Wednesday, January 22, 2003

Women and Muslim minorities in Europe

Two news stories today about women's rights and immigration to European countries. From the NYT, continued coverage of the Muslim dissident woman running for Parliament in the Netherlands. Via Best of the Web, this story from Norway about an immigrant's sentence for the rape of a mentally handicapped woman being reduced to a fine (from an initial, whopping, sixty days in prison) "on the grounds that he had only lived 12 years in Norway and so had difficulty understanding the victim's condition."

The Norwegian case is pretty dismaying, though that doesn't make it easy.

The accused, a 22-year-old taxi driver originally from the Middle East,
explained that he found nothing odd about the woman's appearance or
behavior.

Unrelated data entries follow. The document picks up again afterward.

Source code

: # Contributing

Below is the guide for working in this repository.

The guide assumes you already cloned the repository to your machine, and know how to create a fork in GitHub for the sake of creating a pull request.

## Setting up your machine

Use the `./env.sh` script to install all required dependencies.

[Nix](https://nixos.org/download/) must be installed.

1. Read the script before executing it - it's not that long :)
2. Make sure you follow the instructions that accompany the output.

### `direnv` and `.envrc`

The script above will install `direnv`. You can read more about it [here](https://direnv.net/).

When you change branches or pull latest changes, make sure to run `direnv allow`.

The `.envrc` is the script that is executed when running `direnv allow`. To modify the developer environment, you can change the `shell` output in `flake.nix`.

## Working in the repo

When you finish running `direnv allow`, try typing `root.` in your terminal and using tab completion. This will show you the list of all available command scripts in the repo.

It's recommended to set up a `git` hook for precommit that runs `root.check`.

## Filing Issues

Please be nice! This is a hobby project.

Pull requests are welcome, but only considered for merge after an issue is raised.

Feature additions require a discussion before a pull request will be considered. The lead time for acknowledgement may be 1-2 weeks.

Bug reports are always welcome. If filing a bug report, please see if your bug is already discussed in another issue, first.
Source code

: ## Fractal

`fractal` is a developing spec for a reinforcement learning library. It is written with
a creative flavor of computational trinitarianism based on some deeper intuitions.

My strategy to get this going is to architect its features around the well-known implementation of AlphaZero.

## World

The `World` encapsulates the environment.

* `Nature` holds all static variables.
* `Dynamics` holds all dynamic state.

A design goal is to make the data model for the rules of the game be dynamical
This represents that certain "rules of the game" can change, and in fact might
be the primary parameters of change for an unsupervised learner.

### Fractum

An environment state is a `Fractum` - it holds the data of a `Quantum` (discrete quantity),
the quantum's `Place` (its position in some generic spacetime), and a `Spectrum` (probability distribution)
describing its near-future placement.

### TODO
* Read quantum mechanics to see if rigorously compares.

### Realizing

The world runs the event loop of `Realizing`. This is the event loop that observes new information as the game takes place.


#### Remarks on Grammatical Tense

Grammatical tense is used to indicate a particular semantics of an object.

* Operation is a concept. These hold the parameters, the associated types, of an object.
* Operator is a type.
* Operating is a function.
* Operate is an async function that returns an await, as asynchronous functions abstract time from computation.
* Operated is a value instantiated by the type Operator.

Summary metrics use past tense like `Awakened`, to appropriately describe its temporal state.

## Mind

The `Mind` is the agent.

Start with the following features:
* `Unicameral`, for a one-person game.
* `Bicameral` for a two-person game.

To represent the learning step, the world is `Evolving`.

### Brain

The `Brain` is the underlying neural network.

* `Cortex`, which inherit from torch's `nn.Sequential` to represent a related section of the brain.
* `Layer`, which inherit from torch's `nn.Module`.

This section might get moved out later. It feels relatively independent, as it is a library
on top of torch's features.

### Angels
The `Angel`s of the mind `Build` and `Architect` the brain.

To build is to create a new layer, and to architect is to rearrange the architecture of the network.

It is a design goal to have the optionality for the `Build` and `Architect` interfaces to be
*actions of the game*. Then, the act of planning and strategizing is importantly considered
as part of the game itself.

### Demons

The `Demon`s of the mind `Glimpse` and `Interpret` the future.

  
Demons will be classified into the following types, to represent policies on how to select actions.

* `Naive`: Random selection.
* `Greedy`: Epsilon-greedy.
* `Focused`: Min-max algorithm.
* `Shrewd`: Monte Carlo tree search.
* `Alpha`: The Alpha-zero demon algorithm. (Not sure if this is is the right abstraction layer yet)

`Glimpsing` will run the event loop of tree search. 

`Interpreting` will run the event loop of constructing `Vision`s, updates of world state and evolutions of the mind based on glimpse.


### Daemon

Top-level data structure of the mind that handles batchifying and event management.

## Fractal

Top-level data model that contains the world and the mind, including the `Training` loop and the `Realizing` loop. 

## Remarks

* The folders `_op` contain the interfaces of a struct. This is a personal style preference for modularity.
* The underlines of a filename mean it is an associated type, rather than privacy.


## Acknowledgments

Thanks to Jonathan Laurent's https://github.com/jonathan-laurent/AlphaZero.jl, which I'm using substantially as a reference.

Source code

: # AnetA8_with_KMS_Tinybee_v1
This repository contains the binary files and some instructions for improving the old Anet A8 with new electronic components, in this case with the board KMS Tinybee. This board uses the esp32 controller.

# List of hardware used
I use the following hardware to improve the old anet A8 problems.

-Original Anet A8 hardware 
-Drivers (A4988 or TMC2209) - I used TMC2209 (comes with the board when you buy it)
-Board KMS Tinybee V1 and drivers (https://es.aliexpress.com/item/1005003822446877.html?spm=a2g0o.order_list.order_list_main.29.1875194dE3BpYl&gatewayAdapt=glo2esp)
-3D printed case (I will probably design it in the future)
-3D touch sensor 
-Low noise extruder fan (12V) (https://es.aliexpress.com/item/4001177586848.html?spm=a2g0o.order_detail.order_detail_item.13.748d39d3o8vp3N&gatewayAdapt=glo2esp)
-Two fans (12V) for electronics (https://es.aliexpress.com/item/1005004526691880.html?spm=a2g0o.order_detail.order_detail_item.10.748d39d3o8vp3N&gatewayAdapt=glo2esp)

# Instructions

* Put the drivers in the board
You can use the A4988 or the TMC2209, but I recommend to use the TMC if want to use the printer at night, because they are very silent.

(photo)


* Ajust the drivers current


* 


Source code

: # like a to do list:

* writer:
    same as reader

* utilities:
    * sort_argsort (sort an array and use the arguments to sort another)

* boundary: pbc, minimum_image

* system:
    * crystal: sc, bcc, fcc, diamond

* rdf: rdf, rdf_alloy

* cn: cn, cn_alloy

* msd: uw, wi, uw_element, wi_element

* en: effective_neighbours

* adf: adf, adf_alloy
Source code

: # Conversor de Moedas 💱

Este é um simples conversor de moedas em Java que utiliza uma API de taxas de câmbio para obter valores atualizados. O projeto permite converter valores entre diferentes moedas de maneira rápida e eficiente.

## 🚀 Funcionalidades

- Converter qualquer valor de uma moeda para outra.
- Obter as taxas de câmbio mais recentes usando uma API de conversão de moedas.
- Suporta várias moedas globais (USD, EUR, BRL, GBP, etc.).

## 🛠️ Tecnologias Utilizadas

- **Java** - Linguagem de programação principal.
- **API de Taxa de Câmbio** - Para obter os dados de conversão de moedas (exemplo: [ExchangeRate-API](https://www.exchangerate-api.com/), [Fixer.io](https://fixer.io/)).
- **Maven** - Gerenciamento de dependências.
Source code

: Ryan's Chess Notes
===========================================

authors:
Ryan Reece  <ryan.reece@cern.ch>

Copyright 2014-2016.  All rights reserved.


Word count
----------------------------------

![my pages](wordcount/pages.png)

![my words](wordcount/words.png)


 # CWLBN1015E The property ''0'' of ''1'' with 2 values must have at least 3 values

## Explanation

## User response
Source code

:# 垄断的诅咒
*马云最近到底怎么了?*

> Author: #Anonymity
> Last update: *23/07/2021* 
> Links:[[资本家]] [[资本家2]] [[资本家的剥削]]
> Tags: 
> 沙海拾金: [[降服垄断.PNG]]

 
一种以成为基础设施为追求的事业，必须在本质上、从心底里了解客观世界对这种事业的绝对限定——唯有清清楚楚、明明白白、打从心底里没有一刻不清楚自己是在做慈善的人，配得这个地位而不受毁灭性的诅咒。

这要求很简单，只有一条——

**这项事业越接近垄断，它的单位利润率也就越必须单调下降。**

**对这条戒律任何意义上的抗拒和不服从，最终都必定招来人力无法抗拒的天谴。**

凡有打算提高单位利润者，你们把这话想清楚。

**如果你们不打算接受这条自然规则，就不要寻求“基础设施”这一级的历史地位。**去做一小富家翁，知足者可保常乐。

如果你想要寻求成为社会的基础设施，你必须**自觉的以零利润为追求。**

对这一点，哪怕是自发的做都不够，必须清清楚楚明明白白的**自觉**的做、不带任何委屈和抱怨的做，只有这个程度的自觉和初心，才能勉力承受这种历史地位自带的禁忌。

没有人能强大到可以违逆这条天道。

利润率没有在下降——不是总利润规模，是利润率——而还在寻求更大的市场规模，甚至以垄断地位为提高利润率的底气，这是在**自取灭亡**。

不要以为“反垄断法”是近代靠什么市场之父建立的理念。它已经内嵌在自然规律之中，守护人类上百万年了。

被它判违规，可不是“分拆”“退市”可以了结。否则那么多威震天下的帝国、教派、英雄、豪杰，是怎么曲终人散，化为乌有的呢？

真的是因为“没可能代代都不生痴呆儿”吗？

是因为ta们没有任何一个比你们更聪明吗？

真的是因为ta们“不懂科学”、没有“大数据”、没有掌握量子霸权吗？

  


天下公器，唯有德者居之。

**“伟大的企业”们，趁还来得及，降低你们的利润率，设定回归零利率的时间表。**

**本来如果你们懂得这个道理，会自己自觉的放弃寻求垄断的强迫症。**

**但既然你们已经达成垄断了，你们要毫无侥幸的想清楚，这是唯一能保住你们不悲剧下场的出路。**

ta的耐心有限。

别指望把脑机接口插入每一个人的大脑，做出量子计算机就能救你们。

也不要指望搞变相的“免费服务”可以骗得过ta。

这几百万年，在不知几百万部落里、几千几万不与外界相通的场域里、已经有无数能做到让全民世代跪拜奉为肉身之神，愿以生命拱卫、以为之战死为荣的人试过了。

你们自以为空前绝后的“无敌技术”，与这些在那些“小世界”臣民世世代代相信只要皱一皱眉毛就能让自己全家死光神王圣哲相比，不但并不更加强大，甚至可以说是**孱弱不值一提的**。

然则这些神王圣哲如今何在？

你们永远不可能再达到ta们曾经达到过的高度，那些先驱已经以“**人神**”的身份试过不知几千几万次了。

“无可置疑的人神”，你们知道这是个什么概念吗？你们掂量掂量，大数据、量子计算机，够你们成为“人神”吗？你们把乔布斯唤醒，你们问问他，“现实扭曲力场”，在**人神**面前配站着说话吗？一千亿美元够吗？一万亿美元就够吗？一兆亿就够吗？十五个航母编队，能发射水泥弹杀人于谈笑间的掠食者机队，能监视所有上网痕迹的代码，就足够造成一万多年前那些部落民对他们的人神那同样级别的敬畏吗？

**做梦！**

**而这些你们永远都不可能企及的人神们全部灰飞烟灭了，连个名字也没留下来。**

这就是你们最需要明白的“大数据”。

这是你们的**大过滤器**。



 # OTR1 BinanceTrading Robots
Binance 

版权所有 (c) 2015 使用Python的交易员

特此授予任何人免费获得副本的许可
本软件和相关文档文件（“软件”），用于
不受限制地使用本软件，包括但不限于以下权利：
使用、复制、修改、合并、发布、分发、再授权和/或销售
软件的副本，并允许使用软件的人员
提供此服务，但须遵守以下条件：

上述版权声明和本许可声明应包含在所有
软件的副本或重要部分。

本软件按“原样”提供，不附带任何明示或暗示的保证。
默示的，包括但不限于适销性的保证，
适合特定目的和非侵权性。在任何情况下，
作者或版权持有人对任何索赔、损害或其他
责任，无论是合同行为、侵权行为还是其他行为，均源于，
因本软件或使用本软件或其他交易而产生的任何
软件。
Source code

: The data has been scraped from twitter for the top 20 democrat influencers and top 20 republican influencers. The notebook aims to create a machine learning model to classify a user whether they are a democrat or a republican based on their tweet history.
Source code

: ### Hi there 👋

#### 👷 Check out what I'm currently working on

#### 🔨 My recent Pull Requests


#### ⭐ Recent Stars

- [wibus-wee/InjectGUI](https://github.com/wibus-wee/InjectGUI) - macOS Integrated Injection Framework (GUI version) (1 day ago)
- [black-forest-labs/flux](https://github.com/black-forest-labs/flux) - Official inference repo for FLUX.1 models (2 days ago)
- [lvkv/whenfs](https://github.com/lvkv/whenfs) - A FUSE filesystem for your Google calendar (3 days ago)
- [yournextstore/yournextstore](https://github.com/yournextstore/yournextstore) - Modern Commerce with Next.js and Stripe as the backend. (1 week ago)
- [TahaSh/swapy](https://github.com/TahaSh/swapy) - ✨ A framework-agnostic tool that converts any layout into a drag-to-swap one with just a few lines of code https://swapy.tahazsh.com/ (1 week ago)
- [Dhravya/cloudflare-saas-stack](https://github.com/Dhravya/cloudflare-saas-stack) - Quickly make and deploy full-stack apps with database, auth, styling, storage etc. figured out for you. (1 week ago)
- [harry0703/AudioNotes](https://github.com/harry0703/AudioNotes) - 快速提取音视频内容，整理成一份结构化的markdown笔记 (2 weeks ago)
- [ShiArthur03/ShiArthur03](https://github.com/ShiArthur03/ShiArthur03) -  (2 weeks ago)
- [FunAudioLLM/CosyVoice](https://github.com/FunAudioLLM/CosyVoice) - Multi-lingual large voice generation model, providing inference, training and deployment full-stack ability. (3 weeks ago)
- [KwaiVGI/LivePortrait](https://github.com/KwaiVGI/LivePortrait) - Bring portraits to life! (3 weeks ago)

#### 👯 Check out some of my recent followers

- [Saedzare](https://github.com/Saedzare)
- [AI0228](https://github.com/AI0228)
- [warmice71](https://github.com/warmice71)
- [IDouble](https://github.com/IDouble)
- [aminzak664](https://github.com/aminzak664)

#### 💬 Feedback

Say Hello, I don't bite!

The woman used a 'TT-card' - a transport sponsorship arrangement
for the handicapped - when paying for the ride.

The accused also argued that cab drivers often talked about easy sex offers
from female passengers, especially late on weekends. He also believed that
it was easy to sleep with Norwegian girls one had just met.

The court ruled unanimously that the accused should not serve jail time, but
was ordered to pay the woman NOK 25,000 in damages and to replace her
ruined coat.

The court found that the man's comprehension of the Norwegian language was
worse than that expected of someone resident since 1990 and could not rule
out that his age, cultural background and immaturity could have contributed to the assault.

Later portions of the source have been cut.